*** SOURCE MATERIAL ***

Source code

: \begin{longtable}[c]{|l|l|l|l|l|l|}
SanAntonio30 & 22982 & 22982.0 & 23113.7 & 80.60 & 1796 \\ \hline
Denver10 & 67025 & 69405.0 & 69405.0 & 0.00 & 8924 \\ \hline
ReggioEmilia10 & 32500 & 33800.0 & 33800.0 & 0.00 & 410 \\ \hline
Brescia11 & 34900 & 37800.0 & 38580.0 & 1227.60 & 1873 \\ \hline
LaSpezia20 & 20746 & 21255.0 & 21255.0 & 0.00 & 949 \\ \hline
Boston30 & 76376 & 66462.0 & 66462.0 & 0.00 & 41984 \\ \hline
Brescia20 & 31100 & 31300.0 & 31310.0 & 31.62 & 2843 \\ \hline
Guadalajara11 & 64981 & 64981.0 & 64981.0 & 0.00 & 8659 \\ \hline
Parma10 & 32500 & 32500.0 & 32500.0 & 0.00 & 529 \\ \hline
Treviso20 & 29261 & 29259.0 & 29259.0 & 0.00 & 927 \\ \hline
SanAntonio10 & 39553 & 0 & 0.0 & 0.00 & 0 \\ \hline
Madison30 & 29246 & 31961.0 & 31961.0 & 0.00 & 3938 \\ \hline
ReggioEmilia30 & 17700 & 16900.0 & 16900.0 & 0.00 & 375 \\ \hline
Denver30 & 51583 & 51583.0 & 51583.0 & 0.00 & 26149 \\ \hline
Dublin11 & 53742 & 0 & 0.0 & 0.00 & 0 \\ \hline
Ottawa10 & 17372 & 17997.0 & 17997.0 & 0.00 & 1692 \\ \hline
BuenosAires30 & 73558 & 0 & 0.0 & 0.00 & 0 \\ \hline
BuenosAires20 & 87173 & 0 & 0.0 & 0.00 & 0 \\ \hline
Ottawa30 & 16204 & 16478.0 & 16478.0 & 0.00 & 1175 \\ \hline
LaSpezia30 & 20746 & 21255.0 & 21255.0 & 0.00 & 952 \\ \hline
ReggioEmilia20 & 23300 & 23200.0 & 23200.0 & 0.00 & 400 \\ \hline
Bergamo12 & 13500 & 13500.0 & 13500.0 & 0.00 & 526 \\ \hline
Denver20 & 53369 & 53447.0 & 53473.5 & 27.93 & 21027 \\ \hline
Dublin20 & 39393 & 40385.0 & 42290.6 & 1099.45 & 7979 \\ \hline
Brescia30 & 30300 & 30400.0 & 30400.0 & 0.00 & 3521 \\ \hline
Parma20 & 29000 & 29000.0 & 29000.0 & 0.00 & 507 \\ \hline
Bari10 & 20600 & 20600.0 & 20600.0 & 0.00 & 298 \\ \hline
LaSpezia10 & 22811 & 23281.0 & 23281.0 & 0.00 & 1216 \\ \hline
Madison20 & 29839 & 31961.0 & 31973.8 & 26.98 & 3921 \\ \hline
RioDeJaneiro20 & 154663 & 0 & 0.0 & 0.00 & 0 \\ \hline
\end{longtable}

*** End of SOURCE MATERIAL ***
*** SOURCE MATERIAL ***

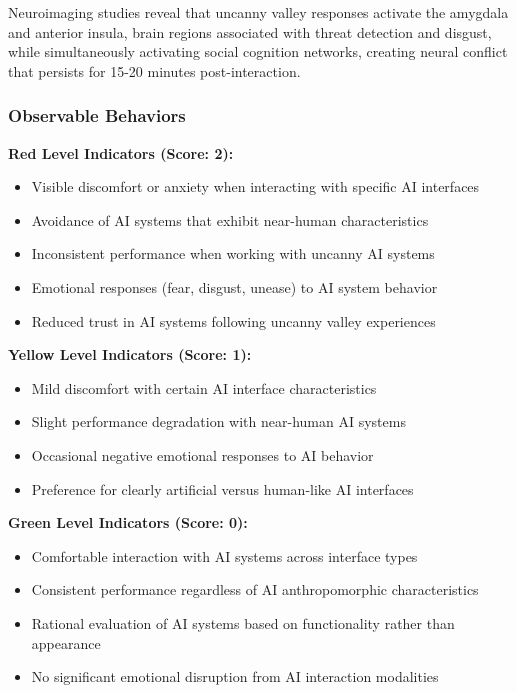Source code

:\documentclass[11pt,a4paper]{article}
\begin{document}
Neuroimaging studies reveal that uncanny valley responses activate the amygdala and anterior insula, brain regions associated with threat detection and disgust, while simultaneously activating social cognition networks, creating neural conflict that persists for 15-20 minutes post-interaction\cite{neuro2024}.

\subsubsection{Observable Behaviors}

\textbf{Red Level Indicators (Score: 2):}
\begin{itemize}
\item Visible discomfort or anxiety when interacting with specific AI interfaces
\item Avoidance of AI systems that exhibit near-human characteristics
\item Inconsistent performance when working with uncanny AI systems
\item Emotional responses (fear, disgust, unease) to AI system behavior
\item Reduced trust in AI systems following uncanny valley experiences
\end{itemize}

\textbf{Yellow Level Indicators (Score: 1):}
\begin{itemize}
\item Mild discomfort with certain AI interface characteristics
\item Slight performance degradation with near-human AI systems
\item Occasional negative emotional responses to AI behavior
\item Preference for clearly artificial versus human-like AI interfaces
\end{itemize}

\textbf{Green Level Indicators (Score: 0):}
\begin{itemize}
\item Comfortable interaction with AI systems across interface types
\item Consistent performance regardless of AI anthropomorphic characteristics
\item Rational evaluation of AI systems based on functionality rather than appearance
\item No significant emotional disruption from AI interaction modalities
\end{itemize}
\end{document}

*** End of SOURCE MATERIAL ***
*** SOURCE MATERIAL ***

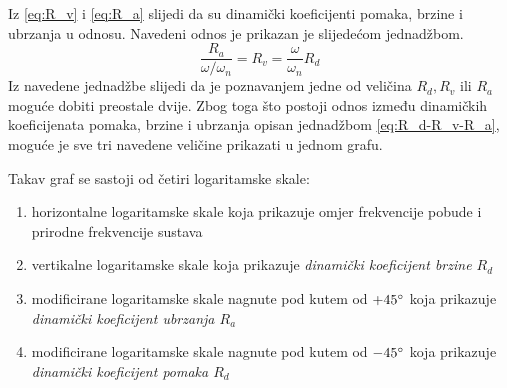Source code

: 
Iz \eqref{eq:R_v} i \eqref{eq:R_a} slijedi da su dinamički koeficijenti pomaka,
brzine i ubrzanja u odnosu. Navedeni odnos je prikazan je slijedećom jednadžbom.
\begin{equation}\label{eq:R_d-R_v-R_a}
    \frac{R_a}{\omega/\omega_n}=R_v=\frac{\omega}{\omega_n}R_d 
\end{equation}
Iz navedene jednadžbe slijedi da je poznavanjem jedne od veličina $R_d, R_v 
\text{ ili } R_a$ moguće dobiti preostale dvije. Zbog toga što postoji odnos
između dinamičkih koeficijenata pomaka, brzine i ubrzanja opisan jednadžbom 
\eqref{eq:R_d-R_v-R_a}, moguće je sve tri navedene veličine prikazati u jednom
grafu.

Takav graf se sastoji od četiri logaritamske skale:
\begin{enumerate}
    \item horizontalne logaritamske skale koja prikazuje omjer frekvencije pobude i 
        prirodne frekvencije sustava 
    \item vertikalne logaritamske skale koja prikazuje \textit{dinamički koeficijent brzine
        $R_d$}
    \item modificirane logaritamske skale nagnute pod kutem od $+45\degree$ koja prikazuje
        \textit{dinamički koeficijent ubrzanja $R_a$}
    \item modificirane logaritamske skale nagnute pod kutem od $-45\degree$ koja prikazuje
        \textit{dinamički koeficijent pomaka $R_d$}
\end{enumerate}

*** End of SOURCE MATERIAL ***

● **DIRECTIONS FOR THIS TASK**
Among the records above, determine how many lines contain "pomaka", then report the number only.

● **EXERCISE SOLUTION**
3